Dem Bürgermeister kann durch Hauptsatzung jedenfalls die Zuständigkeit für Personalentscheidung nicht völlig entzogen werden, die Bedienstete betreffen, die auf der Ebene der Sachbearbeitung oder in vergleichbarer Art unterhalb der Leitungsebene (Referatsleiter) tätig sind. Dem Bürgermeister steht eine Mitentscheidungsbefugnis über die Einstellung, Ernennung, Beförderung und Entlassung von Beamten und Angestellten bestimmter Besoldungs- und Vergütungsgruppen und von Arbeitern zu. Wo die Grenze hinsichtlich der Besoldungs- und Vergütungsgruppen liegt, hängt von der Größe und Organisation der Kommune ab (nichtamtliche Leitsätze).

- VG Aachen, Urteil vom 28.06.2001
- Az.: 4 K 1787/00 -

Der Kläger ist der Bürgermeister, der Beklagte der Rat einer kreisangehörigen Kommune. Der Kläger hat sich mit der Klage gegen eine Änderung der Hauptsatzung gewandt, wonach künftig der Rat über die Einstellung., Höhergruppierung und Entlassung aller Beamter sowie von Angestellten der Vergütungsgruppen I bis einschließlich VI b BAT und nicht nur (wie bisher) bis einschließlich V c BAT entscheide. In der Stadtverwaltung sind insgesamt 16 Beamte beschäftigt, davon 7 in den Besoldungsgruppen A 6 bis A 9 und 9 in Besoldungsgruppen A 11 bis A 14. Die Stadt beschäftigt 56 Angestellte, darunter 15 in den Vergütungsgruppen BAT VIII und BAT VII sowie 41 Angestellte in den Vergütungsgruppen BAT VI b bis BAT III. Schließlich sind bei der Stadt noch 23 Arbeiter und einige geringfügig Beschäftigte angestellt.

Das Verwaltungsgericht hat der Klage insoweit stattgegeben, als es dem Bürgermeister unentziehbare Personalentscheidungskompetenzen jedenfalls für einen bestimmten Teil der Beamten, Angestellten und Arbeiter zugesprochen hat. § 74 Abs. 1 Satz 3 GO NRW ermächtige den beklagten Rat nicht unbeschränkt, dem Kläger Personalentscheidungskompetenzen zu entziehen und auf sich zu verlagern. Mit der Änderung der GO aus 1994 habe der Gesetzgeber neben das durch Wahl demokratisch legitimierte Organ "Rat" mit der Urwahl des Bürgermeisters eine zweite Säule demokratisch legitimierte Repräsentanz der Bürgerschaft gestellt. Der Rat ist - anders als früher gegenüber dem Gemeindedirektor - nicht Dienstvorgesetzter des Bürgermeisters.

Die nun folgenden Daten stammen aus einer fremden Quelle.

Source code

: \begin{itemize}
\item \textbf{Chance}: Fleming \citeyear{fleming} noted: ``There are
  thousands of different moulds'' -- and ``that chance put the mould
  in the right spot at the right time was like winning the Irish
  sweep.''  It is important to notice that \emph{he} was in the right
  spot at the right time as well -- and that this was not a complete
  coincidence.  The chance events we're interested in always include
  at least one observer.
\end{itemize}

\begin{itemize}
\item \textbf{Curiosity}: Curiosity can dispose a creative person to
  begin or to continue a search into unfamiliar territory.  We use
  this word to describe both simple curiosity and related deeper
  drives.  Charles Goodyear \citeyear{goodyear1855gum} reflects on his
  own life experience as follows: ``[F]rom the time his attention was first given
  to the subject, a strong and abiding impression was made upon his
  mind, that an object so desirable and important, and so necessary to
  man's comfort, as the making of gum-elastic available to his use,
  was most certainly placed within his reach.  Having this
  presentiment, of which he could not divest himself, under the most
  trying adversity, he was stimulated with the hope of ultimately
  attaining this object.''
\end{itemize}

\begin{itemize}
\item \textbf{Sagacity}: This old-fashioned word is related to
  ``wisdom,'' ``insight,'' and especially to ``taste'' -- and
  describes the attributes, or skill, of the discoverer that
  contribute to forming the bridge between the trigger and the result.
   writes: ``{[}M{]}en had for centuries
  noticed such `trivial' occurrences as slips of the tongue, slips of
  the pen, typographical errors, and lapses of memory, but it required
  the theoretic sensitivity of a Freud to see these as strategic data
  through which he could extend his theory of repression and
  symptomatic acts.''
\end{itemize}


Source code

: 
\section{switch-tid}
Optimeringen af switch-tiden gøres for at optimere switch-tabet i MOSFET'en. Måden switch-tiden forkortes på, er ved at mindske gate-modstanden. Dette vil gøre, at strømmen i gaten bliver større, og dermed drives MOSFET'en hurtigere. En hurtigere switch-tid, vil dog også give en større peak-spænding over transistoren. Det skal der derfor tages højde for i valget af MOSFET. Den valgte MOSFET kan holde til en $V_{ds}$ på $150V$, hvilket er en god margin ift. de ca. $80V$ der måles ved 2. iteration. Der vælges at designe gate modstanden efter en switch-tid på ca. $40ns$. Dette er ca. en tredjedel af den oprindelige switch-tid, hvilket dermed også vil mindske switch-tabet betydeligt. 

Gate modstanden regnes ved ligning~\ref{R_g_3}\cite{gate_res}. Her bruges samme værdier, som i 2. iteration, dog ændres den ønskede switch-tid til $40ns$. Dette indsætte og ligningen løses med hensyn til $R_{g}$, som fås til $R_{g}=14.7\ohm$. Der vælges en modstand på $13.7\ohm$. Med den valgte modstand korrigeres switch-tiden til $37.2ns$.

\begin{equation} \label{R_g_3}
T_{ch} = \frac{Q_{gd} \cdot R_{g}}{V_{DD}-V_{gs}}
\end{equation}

In Konsequenz dieser grundlegenden gewandelten Stellung des Bürgermeisters seien dessen Kompetenzen in der GO erheblich modifiziert worden. Schließlich gebiete auch die unmittelbare demokratische Legitimation, dem Bürgermeister in seinem Verantwortungsbereich die erforderlichen Personalkompetenzen zu belassen. Die Bürgerschaft wähle nämlich mit dem Bürgermeister die Person, die die kommunale Verwaltung leiten und organisieren soll.

Der Rat könne sich jedoch in der Hauptsatzung ein Mitentscheidungsrecht vorbehalten, das die Kompetenzen des Bürgermeisters wahre. Mit dieser Einschränkung trage die Kammer den gesetzlichen Regelungen der §§ 41 Abs. 3 und 74 Abs. 1 Satz 3 GO NRW Rechnung, die es dem Rat ermöglichen, sich Mitspracherechte auch in den Bereichen einzuräumen, für die grundsätzlich der Bürgermeister zuständig sein soll. Der Rat wird dabei aber zu beachten haben, daß jedenfalls für den im Tenor bezeichneten Bedienstetenkreis eine Regelung, die Personalentscheidungen des Rates gegen den Willen des Bürgermeisters ermöglichen soll, nicht zulässig wäre. Die Kompetenzen des Bürgermeisters sind um so stärker zu berücksichtigen, je niedriger die Stelle eingruppiert ist, über die entschieden werden soll.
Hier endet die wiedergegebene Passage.